I'm having issues with heavy CPU usage and I/O after indexing. Long after indexing has finished, load average is still high and CPU is loaded (50-100%), this makes search operations slow.
I've set index.merge.scheduler.max_thread_count
to 1, but still see many threads per node (GET _nodes/hot_threads
):
100.2% (500.7ms out of 500ms) cpu usage by thread 'elasticsearch[testing-195146d5][[testindex][9]: Lucene Merge Thread #49]'
3/10 snapshots sharing following 14 elements
org.apache.lucene.codecs.DocValuesConsumer$3$1.hasNext(DocValuesConsumer.java:316)
org.apache.lucene.codecs.DocValuesConsumer$10$1.hasNext(DocValuesConsumer.java:855)
...
org.apache.lucene.index.ConcurrentMergeScheduler$MergeThread.run(ConcurrentMergeScheduler.java:486)

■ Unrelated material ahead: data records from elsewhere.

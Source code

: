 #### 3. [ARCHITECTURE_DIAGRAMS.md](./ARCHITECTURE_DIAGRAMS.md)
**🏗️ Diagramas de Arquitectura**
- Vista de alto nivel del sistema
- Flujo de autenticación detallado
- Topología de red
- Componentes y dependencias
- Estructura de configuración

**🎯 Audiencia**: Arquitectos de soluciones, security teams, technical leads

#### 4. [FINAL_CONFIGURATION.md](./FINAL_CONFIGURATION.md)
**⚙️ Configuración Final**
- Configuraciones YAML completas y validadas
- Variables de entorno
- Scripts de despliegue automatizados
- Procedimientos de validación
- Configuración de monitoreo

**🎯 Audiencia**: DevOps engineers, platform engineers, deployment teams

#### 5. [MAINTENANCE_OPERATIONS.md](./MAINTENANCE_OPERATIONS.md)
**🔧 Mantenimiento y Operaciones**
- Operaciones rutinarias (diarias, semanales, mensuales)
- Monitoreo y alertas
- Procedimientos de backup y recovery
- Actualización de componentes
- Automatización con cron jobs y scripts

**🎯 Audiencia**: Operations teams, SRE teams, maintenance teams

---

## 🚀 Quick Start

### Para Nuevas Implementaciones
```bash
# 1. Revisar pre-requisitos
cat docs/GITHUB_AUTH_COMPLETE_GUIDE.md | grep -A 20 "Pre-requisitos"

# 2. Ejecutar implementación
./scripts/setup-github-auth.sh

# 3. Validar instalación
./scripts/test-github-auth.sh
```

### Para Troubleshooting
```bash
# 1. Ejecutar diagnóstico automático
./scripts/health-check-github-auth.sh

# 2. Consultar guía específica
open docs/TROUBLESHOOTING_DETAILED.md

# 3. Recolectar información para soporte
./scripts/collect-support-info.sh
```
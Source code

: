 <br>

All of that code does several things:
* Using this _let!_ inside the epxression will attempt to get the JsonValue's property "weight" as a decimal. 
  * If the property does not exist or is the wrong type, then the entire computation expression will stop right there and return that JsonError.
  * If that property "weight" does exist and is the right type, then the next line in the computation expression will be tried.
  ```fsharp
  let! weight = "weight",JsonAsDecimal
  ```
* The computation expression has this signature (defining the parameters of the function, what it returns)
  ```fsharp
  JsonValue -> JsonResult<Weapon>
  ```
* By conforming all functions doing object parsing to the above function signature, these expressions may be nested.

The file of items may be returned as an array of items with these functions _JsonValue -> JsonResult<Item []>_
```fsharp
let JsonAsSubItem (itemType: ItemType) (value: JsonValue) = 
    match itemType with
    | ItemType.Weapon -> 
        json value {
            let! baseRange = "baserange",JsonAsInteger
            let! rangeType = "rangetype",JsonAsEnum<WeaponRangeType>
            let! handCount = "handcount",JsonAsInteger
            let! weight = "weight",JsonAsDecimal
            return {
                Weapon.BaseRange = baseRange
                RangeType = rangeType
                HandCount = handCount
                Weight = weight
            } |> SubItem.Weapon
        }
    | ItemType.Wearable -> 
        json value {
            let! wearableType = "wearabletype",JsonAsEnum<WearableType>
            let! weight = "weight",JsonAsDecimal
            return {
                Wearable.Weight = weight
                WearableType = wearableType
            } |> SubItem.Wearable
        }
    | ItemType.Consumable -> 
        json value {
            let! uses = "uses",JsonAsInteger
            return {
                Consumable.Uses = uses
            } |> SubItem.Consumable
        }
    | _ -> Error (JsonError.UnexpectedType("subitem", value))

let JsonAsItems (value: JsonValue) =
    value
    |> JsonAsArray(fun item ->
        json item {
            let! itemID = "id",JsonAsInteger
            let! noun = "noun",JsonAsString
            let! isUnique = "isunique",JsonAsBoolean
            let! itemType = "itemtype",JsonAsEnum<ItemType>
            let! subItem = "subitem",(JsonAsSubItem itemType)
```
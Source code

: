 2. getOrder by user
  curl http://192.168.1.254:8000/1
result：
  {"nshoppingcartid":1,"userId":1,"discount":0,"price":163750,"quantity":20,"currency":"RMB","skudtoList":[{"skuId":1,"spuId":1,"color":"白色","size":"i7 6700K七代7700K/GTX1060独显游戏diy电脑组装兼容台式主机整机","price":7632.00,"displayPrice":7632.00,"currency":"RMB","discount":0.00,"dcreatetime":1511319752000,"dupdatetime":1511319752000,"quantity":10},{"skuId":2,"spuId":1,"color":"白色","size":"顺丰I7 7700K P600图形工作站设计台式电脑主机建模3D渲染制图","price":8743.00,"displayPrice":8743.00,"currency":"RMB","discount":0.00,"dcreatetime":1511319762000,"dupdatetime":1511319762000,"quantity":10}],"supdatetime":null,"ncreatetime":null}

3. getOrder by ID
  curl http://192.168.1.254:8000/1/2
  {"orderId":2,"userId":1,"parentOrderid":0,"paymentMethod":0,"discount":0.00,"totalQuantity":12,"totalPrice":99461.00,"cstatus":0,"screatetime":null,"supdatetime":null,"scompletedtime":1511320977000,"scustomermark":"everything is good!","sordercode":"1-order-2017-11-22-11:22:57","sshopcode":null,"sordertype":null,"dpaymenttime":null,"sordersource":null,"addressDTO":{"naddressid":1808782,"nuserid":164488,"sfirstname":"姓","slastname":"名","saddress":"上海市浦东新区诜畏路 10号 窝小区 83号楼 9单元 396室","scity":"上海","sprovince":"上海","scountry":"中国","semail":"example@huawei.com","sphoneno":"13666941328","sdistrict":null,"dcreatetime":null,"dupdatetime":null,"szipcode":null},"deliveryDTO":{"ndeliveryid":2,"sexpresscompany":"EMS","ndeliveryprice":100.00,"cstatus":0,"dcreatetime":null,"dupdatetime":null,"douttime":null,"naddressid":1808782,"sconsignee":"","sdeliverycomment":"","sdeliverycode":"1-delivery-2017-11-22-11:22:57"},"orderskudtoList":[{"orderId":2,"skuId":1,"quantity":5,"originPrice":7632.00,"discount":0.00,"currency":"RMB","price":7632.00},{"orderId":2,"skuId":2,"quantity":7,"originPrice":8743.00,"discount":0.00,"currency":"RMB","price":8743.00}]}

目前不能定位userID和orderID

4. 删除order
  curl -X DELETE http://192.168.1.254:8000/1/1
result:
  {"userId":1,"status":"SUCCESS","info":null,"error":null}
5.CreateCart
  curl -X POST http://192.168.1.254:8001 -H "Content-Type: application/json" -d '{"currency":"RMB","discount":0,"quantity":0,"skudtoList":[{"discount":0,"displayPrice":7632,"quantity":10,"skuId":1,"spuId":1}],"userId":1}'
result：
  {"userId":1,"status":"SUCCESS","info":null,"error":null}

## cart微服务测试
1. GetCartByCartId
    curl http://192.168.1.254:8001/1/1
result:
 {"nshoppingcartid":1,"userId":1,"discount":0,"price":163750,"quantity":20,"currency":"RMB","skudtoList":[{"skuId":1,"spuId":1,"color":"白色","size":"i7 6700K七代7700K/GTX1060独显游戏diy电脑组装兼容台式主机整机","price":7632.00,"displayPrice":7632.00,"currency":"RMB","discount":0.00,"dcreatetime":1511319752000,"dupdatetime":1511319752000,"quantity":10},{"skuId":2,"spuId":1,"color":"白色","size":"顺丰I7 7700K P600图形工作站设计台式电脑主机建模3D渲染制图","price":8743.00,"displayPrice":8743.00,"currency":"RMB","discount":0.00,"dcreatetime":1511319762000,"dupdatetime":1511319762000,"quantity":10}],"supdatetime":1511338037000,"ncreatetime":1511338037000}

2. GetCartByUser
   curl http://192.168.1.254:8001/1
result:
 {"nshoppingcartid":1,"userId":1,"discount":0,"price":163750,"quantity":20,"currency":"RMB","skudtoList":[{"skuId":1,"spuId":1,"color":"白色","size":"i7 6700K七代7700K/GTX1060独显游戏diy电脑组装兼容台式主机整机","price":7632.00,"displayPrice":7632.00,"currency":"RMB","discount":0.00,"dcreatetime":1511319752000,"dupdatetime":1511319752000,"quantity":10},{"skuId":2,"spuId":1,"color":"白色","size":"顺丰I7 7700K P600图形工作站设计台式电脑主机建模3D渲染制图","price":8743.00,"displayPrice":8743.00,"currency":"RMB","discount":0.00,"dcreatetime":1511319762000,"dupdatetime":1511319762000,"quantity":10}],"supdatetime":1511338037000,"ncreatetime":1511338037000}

64.7% (323.3ms out of 500ms) cpu usage by thread 'elasticsearch[testing-195146d5][[testindex][5]: Lucene Merge Thread #35]'
10/10 snapshots sharing following 9 elements
org.apache.lucene.codecs.perfield.PerFieldDocValuesFormat$FieldsWriter.addSortedNumericField(PerFieldDocValuesFormat.java:122)
org.apache.lucene.codecs.DocValuesConsumer.mergeSortedNumericField(DocValuesConsumer.java:301)
org.apache.lucene.index.SegmentMerger.mergeDocValues(SegmentMerger.java:223)
org.apache.lucene.index.SegmentMerger.merge(SegmentMerger.java:122)
org.apache.lucene.index.IndexWriter.mergeMiddle(IndexWriter.java:4223)
org.apache.lucene.index.IndexWriter.merge(IndexWriter.java:3811)
org.apache.lucene.index.ConcurrentMergeScheduler.doMerge(ConcurrentMergeScheduler.java:409)
org.apache.lucene.index.TrackingConcurrentMergeScheduler.doMerge(TrackingConcurrentMergeScheduler.java:107)
org.apache.lucene.index.ConcurrentMergeScheduler$MergeThread.run(ConcurrentMergeScheduler.java:486)
52.6% (262.9ms out of 500ms) cpu usage by thread 'elasticsearch[testing-195146d5][[testindex][1]: Lucene Merge Thread #46]'
2/10 snapshots sharing following 17 elements
org.apache.lucene.index.SingletonSortedNumericDocValues.setDocument(SingletonSortedNumericDocValues.java:52)
org.apache.lucene.codecs.DocValuesConsumer$3$1.setNext(DocValuesConsumer.java:353)
org.apache.lucene.codecs.DocValuesConsumer$3$1.hasNext(DocValuesConsumer.java:316)
...
org.apache.lucene.index.ConcurrentMergeScheduler$MergeThread.run(ConcurrentMergeScheduler.java:486)
99.1% (495.6ms out of 500ms) cpu usage by thread 'elasticsearch[testing-195146d5][[testindex][0]: Lucene Merge Thread #47]'
2/10 snapshots sharing following 13 elements
org.apache.lucene.codecs.DocValuesConsumer$3$1.setNext(DocValuesConsumer.java:359)
org.apache.lucene.codecs.DocValuesConsumer$3$1.hasNext(DocValuesConsumer.java:316)
Index section in my configuration looks like this:
index:
auto_expand_replicas: 0-all
merge:
scheduler:
max_thread_count: 1
...
indices:
store:
throttle:
max_bytes_per_sec: 10mb
type: merge
there are messages in log:
now throttling indexing: numMergesInFlight=4, maxNumMerges=3
By the way, merge problems started after we moved some of the data to doc_values
.
Do I misunderstand the setting? Looks like it ensures only 1 merge thread will be running.
What's the difference with index.merge.policy.max_merge_at_once
, should I set it instead?
What I want is to make merge less aggressive.